By Summer Zhen
HONG KONG, March 18 (Reuters) - FengHe Fund Management, which has assets under management (AUM) of about $9 billion, plans to open an office in Hong Kong in the second half this year to expand its geographical footprint, the Singapore-based hedge fund said on Wednesday.
The firm has leased office space in Two International Finance Centre in the Central business district and is in the process of applying for an asset management license, FengHe CEO Kwek Hyen Yong told Reuters.
The 17-year-old firm said its AUM more than doubled over the past year, bucking a trend where the industry's inflows have largely been concentrated in quant-driven and multi-manager hedge funds.
Its flagship Asia Fund, which mainly invests in stocks in Japan, South Korea and Greater China, was up 17.8% for the first two months of 2026 before falling 3.5% due to turmoil driven by the U.S.-Israeli war on Iran, leaving it up 14.2% year-to-date as of March 16, Kwek said.
The fund was up 27.3% in 2025 after gaining 10.3% in 2024.
A number of hedge funds and trading firms have stepped up their presence in Hong Kong over the past year, attracted by its deep pools of investment talent and a market recovery.

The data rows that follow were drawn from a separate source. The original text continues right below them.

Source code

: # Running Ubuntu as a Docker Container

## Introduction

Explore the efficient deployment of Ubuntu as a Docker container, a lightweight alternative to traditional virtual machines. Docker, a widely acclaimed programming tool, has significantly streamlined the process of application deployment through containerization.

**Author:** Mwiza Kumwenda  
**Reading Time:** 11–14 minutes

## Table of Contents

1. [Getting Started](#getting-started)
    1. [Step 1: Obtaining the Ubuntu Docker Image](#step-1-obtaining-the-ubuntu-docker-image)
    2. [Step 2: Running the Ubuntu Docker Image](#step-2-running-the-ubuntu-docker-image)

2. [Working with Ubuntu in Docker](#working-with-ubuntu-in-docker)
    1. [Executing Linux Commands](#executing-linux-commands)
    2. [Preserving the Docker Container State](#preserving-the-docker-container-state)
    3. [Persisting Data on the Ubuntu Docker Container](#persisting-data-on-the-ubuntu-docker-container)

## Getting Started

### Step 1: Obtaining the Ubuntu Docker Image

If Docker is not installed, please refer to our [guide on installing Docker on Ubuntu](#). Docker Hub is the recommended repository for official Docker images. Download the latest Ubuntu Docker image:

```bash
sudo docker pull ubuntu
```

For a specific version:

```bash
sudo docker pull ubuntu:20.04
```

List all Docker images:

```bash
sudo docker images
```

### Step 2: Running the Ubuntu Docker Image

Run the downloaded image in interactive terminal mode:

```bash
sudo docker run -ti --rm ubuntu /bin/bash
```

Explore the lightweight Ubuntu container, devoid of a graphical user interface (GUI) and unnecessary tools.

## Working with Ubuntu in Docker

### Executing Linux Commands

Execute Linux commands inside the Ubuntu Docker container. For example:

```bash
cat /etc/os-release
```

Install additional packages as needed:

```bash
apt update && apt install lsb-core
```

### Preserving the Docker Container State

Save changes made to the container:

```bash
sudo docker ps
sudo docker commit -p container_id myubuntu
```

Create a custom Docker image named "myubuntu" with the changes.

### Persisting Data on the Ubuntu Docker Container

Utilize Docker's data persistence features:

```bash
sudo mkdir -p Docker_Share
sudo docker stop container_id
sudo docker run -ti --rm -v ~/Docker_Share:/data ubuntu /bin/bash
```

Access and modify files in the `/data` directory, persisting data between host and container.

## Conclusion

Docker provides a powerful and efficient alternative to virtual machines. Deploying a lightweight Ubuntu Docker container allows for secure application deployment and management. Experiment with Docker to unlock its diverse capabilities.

Last year, U.S. trading firm Jane Street said it planned to rapidly expand its Hong Kong office space, while large multi-manager fund Point72 Asset Management has been growing its operations in the city.
FengHe also has a representative office in Tokyo. But the firm said its expansion is more about talent and driven less by market conditions.
"As we continue to hire across Asia, we aim to provide greater flexibility to our existing team members and new joiners who prefer to be based in their chosen cities," said Kwek, who has been with the fund since 2011.
The firm will start with a "small core team" in Hong Kong and may increase headcount in the coming years, he said.
FengHe was co-founded in 2009 by veteran investor Matt Hu and Wu Jiong, an angel investor and former chief technology officer at Alibaba Group 9988.HK.